WHAT NEEDS TO BE DONE:
Your response should be every line from the entries that includes the string "Components".
[DATA RECORDS — start]
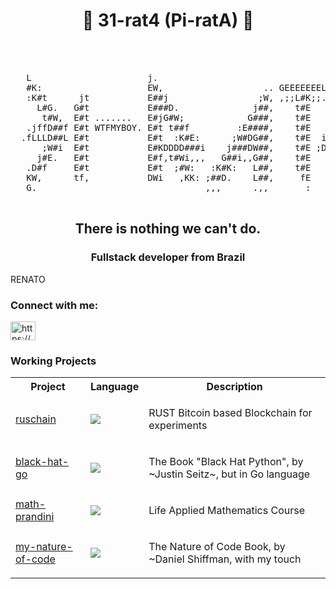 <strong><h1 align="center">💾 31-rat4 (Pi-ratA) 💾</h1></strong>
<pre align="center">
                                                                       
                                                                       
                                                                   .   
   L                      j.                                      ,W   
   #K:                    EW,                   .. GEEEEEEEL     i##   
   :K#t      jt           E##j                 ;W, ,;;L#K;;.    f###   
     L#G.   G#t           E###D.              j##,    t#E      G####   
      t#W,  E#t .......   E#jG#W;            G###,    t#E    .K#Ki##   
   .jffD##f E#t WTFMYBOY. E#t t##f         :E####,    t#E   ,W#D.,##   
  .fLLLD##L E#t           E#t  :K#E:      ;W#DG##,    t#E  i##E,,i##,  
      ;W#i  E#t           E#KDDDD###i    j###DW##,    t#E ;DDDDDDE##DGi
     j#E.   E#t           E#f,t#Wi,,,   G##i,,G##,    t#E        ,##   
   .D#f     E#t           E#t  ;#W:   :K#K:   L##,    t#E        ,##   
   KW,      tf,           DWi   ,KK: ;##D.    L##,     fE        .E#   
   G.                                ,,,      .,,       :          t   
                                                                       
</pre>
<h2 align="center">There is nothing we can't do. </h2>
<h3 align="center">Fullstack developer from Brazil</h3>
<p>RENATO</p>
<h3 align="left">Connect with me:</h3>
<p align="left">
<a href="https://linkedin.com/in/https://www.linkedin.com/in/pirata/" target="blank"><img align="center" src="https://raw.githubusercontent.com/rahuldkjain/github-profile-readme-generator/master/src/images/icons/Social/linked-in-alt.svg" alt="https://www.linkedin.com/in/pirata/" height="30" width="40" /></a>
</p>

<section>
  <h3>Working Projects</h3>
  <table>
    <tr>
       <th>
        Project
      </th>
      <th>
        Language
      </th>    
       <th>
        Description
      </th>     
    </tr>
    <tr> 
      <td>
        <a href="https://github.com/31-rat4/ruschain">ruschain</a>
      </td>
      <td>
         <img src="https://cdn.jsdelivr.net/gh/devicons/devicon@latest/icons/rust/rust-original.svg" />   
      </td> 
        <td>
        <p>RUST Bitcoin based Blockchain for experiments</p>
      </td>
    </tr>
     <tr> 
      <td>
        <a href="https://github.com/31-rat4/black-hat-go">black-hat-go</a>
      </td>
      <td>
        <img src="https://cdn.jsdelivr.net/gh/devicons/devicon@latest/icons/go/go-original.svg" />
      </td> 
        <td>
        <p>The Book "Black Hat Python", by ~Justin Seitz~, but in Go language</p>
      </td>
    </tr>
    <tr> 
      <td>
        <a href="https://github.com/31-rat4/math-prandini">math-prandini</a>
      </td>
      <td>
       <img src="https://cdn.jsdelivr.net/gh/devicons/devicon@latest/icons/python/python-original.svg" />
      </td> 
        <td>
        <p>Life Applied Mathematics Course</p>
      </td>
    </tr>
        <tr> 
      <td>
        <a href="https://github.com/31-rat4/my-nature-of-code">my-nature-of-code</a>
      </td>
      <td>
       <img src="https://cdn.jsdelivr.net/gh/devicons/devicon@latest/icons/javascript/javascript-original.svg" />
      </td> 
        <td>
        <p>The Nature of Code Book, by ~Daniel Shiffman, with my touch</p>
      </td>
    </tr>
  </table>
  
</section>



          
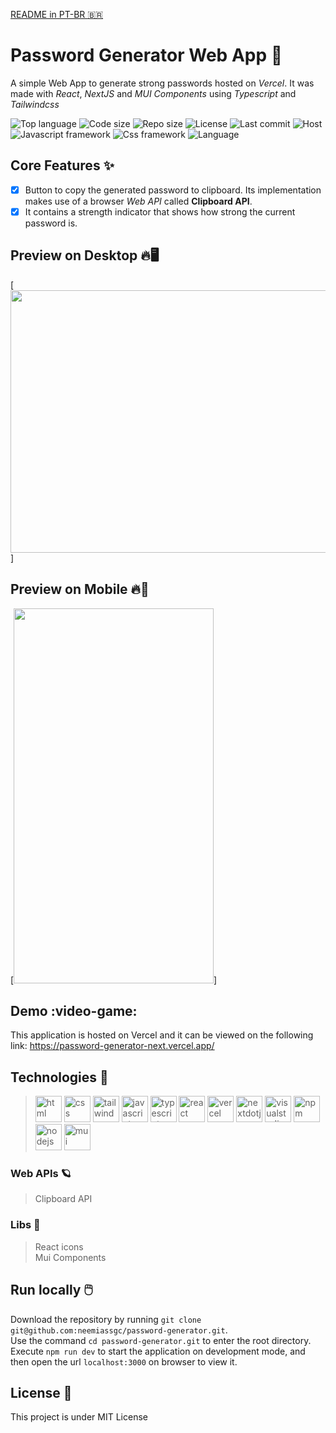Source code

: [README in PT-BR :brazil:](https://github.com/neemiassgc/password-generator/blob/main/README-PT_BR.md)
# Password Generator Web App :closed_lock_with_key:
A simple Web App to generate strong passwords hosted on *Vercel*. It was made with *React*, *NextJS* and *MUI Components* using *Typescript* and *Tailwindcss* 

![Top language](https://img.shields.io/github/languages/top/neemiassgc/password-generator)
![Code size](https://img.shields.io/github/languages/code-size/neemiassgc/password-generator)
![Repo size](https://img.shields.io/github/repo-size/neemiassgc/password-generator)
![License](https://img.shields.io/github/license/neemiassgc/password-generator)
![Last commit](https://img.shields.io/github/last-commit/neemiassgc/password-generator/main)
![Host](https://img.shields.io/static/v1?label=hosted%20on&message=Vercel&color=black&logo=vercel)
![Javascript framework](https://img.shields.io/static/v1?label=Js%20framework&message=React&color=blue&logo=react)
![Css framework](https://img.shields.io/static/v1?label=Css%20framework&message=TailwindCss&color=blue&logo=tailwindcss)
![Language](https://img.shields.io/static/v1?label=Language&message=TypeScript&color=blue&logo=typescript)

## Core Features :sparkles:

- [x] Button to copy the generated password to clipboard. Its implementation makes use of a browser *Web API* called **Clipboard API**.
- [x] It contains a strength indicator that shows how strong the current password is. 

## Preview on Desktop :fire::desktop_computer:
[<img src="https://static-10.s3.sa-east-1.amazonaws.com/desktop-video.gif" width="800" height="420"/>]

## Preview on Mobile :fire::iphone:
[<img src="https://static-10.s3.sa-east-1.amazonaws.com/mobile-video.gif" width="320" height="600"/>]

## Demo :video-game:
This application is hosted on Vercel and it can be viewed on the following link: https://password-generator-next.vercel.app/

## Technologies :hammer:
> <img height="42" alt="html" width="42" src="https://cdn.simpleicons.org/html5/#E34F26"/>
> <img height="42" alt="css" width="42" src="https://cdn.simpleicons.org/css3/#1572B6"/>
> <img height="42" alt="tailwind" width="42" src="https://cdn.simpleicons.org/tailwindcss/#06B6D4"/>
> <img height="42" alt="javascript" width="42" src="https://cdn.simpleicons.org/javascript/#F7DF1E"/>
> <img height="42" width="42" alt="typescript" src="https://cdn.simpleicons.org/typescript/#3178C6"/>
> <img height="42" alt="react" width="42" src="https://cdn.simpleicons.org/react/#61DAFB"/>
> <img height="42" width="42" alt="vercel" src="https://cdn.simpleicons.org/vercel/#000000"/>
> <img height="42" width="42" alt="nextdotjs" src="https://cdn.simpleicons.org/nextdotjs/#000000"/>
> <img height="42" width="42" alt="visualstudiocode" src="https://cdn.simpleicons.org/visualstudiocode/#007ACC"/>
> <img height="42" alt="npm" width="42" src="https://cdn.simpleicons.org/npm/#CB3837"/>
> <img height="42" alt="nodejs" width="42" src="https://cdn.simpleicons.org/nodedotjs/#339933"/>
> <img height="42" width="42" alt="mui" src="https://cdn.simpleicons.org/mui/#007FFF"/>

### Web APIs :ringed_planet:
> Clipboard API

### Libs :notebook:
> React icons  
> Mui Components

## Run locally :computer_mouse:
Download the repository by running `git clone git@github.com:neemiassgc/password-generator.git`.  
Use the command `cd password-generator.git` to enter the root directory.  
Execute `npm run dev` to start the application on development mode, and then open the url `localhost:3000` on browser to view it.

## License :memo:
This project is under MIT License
[DATA RECORDS — finish]
RESPONSE TO THIS TASK:
A simple Web App to generate strong passwords hosted on *Vercel*. It was made with *React*, *NextJS* and *MUI Components* using *Typescript* and *Tailwindcss* 
> Mui Components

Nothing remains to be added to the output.